Exercise brief: Copy each line below that contains "Prompt".

Collected data:
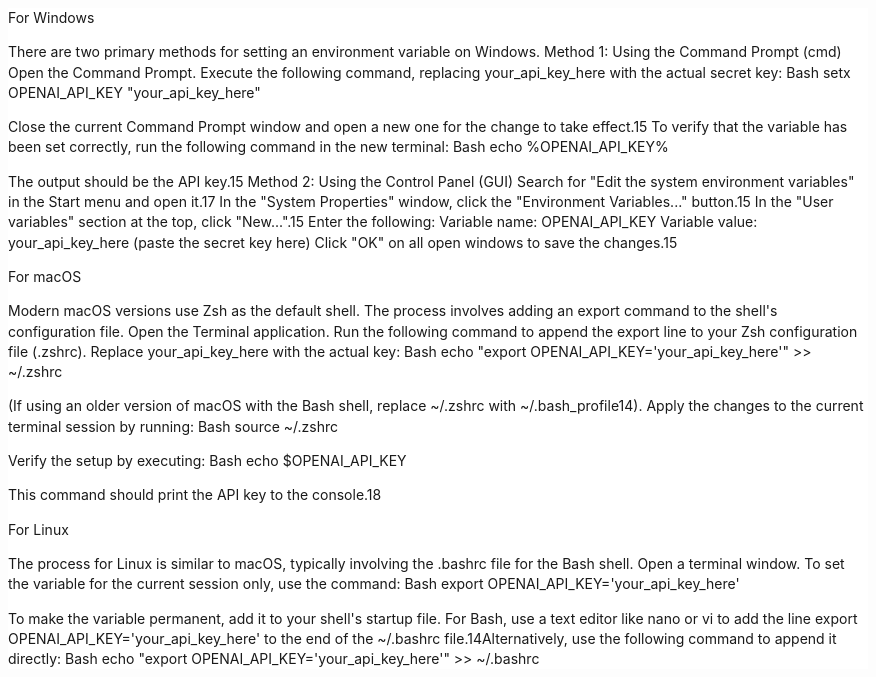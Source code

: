 For Windows

There are two primary methods for setting an environment variable on Windows.
Method 1: Using the Command Prompt (cmd)
Open the Command Prompt.
Execute the following command, replacing your_api_key_here with the actual secret key:
Bash
setx OPENAI_API_KEY "your_api_key_here"

Close the current Command Prompt window and open a new one for the change to take effect.15
To verify that the variable has been set correctly, run the following command in the new terminal:
Bash
echo %OPENAI_API_KEY%

The output should be the API key.15
Method 2: Using the Control Panel (GUI)
Search for "Edit the system environment variables" in the Start menu and open it.17
In the "System Properties" window, click the "Environment Variables..." button.15
In the "User variables" section at the top, click "New...".15
Enter the following:
Variable name: OPENAI_API_KEY
Variable value: your_api_key_here (paste the secret key here)
Click "OK" on all open windows to save the changes.15

For macOS

Modern macOS versions use Zsh as the default shell. The process involves adding an export command to the shell's configuration file.
Open the Terminal application.
Run the following command to append the export line to your Zsh configuration file (.zshrc). Replace your_api_key_here with the actual key:
Bash
echo "export OPENAI_API_KEY='your_api_key_here'" >> ~/.zshrc

(If using an older version of macOS with the Bash shell, replace ~/.zshrc with ~/.bash_profile14).
Apply the changes to the current terminal session by running:
Bash
source ~/.zshrc

Verify the setup by executing:
Bash
echo $OPENAI_API_KEY

This command should print the API key to the console.18

For Linux

The process for Linux is similar to macOS, typically involving the .bashrc file for the Bash shell.
Open a terminal window.
To set the variable for the current session only, use the command:
Bash
export OPENAI_API_KEY='your_api_key_here'

To make the variable permanent, add it to your shell's startup file. For Bash, use a text editor like nano or vi to add the line export OPENAI_API_KEY='your_api_key_here' to the end of the ~/.bashrc file.14Alternatively, use the following command to append it directly:
Bash
echo "export OPENAI_API_KEY='your_api_key_here'" >> ~/.bashrc
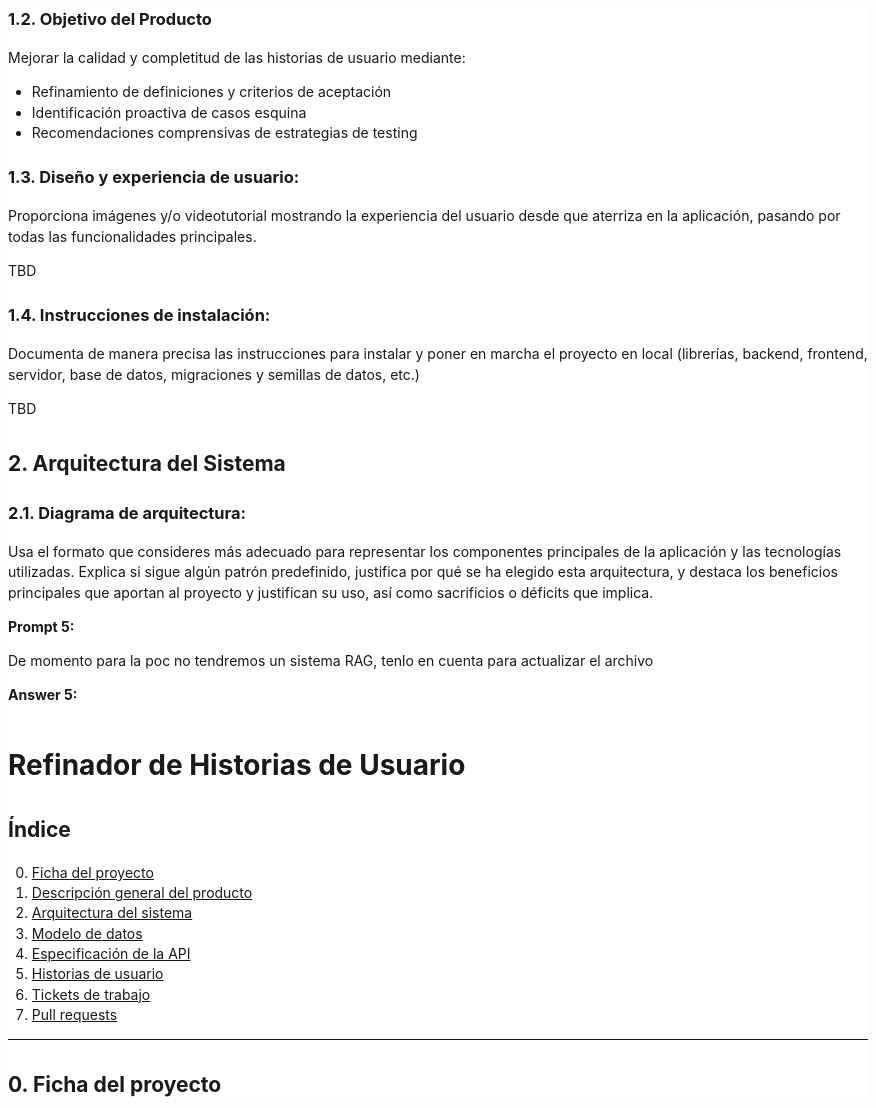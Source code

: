 ### **1.2. Objetivo del Producto**

Mejorar la calidad y completitud de las historias de usuario mediante:

- Refinamiento de definiciones y criterios de aceptación
- Identificación proactiva de casos esquina
- Recomendaciones comprensivas de estrategias de testing

### **1.3. Diseño y experiencia de usuario:**

Proporciona imágenes y/o videotutorial mostrando la experiencia del usuario desde que aterriza en la aplicación, pasando por todas las funcionalidades principales.

TBD

### **1.4. Instrucciones de instalación:**

Documenta de manera precisa las instrucciones para instalar y poner en marcha el proyecto en local (librerías, backend, frontend, servidor, base de datos, migraciones y semillas de datos, etc.)

TBD

## 2. Arquitectura del Sistema

### **2.1. Diagrama de arquitectura:**

Usa el formato que consideres más adecuado para representar los componentes principales de la aplicación y las tecnologías utilizadas. Explica si sigue algún patrón predefinido, justifica por qué se ha elegido esta arquitectura, y destaca los beneficios principales que aportan al proyecto y justifican su uso, así como sacrificios o déficits que implica.

**Prompt 5:**

De momento para la poc no tendremos un sistema RAG, tenlo en cuenta para actualizar el archivo 

**Answer 5:**

# Refinador de Historias de Usuario

## Índice

0. [Ficha del proyecto](#0-ficha-del-proyecto)
1. [Descripción general del producto](#1-descripción-general-del-producto)
2. [Arquitectura del sistema](#2-arquitectura-del-sistema)
3. [Modelo de datos](#3-modelo-de-datos)
4. [Especificación de la API](#4-especificación-de-la-api)
5. [Historias de usuario](#5-historias-de-usuario)
6. [Tickets de trabajo](#6-tickets-de-trabajo)
7. [Pull requests](#7-pull-requests)

---

## 0. Ficha del proyecto
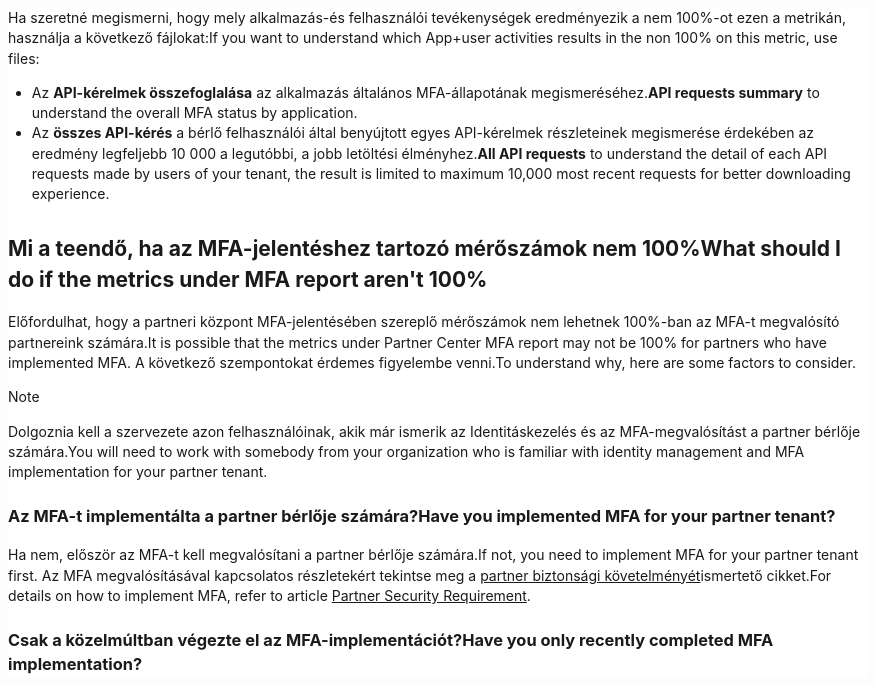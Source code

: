 <span data-ttu-id="7427a-169">Ha szeretné megismerni, hogy mely alkalmazás-és felhasználói tevékenységek eredményezik a nem 100%-ot ezen a metrikán, használja a következő fájlokat:</span><span class="sxs-lookup"><span data-stu-id="7427a-169">If you want to understand which App+user activities results in the non 100% on this metric, use files:</span></span>

- <span data-ttu-id="7427a-170">Az **API-kérelmek összefoglalása** az alkalmazás általános MFA-állapotának megismeréséhez.</span><span class="sxs-lookup"><span data-stu-id="7427a-170">**API requests summary** to understand the overall MFA status by application.</span></span>
- <span data-ttu-id="7427a-171">Az **összes API-kérés** a bérlő felhasználói által benyújtott egyes API-kérelmek részleteinek megismerése érdekében az eredmény legfeljebb 10 000 a legutóbbi, a jobb letöltési élményhez.</span><span class="sxs-lookup"><span data-stu-id="7427a-171">**All API requests** to understand the detail of each API requests made by users of your tenant, the result is limited to maximum 10,000 most recent requests for better downloading experience.</span></span>

## <a name="what-should-i-do-if-the-metrics-under-mfa-report-arent-100"></a><span data-ttu-id="7427a-172">Mi a teendő, ha az MFA-jelentéshez tartozó mérőszámok nem 100%</span><span class="sxs-lookup"><span data-stu-id="7427a-172">What should I do if the metrics under MFA report aren't 100%</span></span>

<span data-ttu-id="7427a-173">Előfordulhat, hogy a partneri központ MFA-jelentésében szereplő mérőszámok nem lehetnek 100%-ban az MFA-t megvalósító partnereink számára.</span><span class="sxs-lookup"><span data-stu-id="7427a-173">It is possible that the metrics under Partner Center MFA report may not be 100% for partners who have implemented MFA.</span></span> <span data-ttu-id="7427a-174">A következő szempontokat érdemes figyelembe venni.</span><span class="sxs-lookup"><span data-stu-id="7427a-174">To understand why, here are some factors to consider.</span></span>

> [!NOTE]
> <span data-ttu-id="7427a-175">Dolgoznia kell a szervezete azon felhasználóinak, akik már ismerik az Identitáskezelés és az MFA-megvalósítást a partner bérlője számára.</span><span class="sxs-lookup"><span data-stu-id="7427a-175">You will need to work with somebody from your organization who is familiar with identity management and MFA implementation for your partner tenant.</span></span>

### <a name="have-you-implemented-mfa-for-your-partner-tenant"></a><span data-ttu-id="7427a-176">Az MFA-t implementálta a partner bérlője számára?</span><span class="sxs-lookup"><span data-stu-id="7427a-176">Have you implemented MFA for your partner tenant?</span></span>

<span data-ttu-id="7427a-177">Ha nem, először az MFA-t kell megvalósítani a partner bérlője számára.</span><span class="sxs-lookup"><span data-stu-id="7427a-177">If not, you need to implement MFA for your partner tenant first.</span></span> <span data-ttu-id="7427a-178">Az MFA megvalósításával kapcsolatos részletekért tekintse meg a [partner biztonsági követelményét](partner-security-requirements.md)ismertető cikket.</span><span class="sxs-lookup"><span data-stu-id="7427a-178">For details on how to implement MFA, refer to article [Partner Security Requirement](partner-security-requirements.md).</span></span>

### <a name="have-you-only-recently-completed-mfa-implementation"></a><span data-ttu-id="7427a-179">Csak a közelmúltban végezte el az MFA-implementációt?</span><span class="sxs-lookup"><span data-stu-id="7427a-179">Have you only recently completed MFA implementation?</span></span>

The answer:
Method 1: Using the Command Prompt (cmd)
Open the Command Prompt.
Close the current Command Prompt window and open a new one for the change to take effect.15
**Prompt 5:**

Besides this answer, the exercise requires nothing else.